The April decision in Tracey v. Solesky ruled that pit bulls and pit bull-mixes are inherently dangerous, holding landlords liable for damages in an attack by those dogs. On August 21, the Maryland Court of Appeals ordered that all references to pit bulls and pit mixes be removed from the April decision.
That call comes from the lack of clarity over just what a pit bull is, and what is meant when a dog is described as such. Lisa Peterson, spokeswoman for the American Kennel Club, said that instead of being a specific breed, “pit bull” is a term used to describe a series of characteristics of dogs and could refer to both purebred and mixed-breed animals.

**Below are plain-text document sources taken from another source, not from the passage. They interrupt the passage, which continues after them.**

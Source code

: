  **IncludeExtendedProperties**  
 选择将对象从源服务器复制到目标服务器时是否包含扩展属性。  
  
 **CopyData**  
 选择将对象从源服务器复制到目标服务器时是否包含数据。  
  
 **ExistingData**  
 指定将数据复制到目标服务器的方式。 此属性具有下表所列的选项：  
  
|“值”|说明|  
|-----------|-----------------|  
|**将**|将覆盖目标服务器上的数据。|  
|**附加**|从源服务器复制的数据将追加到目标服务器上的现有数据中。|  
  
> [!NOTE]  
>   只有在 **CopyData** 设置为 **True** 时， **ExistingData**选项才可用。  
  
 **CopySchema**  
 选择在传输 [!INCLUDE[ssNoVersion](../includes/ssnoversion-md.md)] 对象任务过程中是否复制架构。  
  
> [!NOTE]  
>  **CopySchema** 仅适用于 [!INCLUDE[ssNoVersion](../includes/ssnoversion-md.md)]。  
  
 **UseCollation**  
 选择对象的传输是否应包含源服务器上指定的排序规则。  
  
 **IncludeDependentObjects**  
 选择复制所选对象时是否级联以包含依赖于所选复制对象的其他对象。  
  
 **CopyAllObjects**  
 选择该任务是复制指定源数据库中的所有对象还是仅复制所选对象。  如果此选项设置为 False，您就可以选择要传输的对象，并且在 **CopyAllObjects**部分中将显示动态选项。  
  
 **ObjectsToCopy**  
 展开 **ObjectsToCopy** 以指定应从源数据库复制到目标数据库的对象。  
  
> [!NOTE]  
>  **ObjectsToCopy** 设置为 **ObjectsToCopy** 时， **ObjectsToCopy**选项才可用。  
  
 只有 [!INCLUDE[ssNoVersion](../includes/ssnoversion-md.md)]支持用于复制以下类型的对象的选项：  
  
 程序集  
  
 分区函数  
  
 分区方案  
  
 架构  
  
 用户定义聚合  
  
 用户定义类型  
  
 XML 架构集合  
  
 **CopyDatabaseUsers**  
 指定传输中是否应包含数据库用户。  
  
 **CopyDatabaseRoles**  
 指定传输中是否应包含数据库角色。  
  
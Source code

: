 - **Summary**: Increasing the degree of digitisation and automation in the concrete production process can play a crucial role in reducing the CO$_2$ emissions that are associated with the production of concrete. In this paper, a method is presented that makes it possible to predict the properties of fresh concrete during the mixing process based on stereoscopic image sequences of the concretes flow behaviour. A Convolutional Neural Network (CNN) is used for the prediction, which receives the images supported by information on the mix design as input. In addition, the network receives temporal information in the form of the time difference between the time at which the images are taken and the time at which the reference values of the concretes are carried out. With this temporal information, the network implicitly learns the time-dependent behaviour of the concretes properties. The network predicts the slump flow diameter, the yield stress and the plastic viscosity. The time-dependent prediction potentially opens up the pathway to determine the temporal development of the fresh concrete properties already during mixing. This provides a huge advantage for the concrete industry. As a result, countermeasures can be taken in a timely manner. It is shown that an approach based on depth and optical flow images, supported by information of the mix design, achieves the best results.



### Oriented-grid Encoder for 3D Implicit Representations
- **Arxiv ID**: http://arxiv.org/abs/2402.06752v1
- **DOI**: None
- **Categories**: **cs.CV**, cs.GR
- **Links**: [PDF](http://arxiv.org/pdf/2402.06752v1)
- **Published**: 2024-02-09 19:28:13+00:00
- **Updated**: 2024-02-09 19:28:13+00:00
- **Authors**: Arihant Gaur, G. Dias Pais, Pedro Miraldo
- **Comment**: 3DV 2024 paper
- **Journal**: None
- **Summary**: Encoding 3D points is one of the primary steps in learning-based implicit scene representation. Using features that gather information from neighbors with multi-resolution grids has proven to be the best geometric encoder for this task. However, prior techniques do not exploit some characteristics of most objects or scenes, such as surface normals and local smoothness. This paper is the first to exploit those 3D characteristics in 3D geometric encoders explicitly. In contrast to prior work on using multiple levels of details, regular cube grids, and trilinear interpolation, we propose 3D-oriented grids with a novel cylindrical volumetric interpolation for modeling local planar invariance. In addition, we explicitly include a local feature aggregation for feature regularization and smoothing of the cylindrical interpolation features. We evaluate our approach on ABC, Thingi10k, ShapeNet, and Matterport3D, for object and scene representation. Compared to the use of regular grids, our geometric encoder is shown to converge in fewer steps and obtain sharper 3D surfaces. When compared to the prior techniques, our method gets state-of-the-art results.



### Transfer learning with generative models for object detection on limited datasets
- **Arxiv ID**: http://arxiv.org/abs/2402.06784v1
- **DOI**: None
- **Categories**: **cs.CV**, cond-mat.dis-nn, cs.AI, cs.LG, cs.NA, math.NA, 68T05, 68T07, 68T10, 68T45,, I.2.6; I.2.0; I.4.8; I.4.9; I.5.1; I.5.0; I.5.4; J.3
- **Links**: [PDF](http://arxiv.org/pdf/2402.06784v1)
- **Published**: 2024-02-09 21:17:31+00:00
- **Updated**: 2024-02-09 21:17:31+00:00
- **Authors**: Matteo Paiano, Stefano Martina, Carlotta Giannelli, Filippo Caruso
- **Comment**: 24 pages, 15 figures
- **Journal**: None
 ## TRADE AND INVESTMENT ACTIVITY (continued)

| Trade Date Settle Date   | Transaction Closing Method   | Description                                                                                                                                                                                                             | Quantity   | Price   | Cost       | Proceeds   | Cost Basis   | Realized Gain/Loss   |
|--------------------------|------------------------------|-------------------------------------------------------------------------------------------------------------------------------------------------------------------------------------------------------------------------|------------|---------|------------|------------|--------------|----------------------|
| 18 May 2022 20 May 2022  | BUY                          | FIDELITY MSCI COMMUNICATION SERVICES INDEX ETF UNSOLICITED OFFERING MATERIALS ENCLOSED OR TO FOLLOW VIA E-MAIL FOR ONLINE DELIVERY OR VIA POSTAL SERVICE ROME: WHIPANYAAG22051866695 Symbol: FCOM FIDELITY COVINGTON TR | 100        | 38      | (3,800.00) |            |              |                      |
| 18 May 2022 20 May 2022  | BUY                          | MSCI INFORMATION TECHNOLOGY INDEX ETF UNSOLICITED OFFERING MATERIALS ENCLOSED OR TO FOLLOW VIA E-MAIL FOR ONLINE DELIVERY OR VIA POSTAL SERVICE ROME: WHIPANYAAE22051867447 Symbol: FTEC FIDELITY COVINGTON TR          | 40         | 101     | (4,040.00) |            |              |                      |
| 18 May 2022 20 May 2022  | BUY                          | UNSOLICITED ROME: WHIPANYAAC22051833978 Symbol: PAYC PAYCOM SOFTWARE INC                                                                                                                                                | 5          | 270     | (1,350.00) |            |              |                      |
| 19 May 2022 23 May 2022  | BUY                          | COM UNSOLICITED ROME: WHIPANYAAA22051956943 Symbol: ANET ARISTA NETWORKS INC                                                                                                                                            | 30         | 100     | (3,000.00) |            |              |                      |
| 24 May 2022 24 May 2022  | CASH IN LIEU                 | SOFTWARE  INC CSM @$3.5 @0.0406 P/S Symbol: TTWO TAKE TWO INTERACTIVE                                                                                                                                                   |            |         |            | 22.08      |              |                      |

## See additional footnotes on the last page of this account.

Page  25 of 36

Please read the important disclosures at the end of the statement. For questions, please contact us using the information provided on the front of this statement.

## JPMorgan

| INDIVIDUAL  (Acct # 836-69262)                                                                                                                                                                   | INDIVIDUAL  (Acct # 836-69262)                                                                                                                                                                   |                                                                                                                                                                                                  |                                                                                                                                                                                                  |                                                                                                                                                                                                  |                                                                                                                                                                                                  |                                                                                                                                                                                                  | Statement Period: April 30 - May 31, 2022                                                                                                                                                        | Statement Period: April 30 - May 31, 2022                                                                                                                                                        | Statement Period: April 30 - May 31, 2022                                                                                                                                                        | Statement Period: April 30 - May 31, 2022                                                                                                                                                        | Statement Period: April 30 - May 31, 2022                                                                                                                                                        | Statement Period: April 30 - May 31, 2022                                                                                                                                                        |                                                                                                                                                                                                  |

The term pit bull is sometimes used to identify the American pit bull terrier, a breed recognized by the United Kennel Club but not the American Kennel Club, said Erin Sullivan, education director for Pit Bull Rescue Central and a landlord in Maryland.
But it also is often applied to pure-bred dogs, including American Staffordshire terriers, dogo argentino and Staffordshire bull terrier and even boxers, Reaver said. She described times she has been called to rescue a dog believed to be a pit bull that turned out to be something else.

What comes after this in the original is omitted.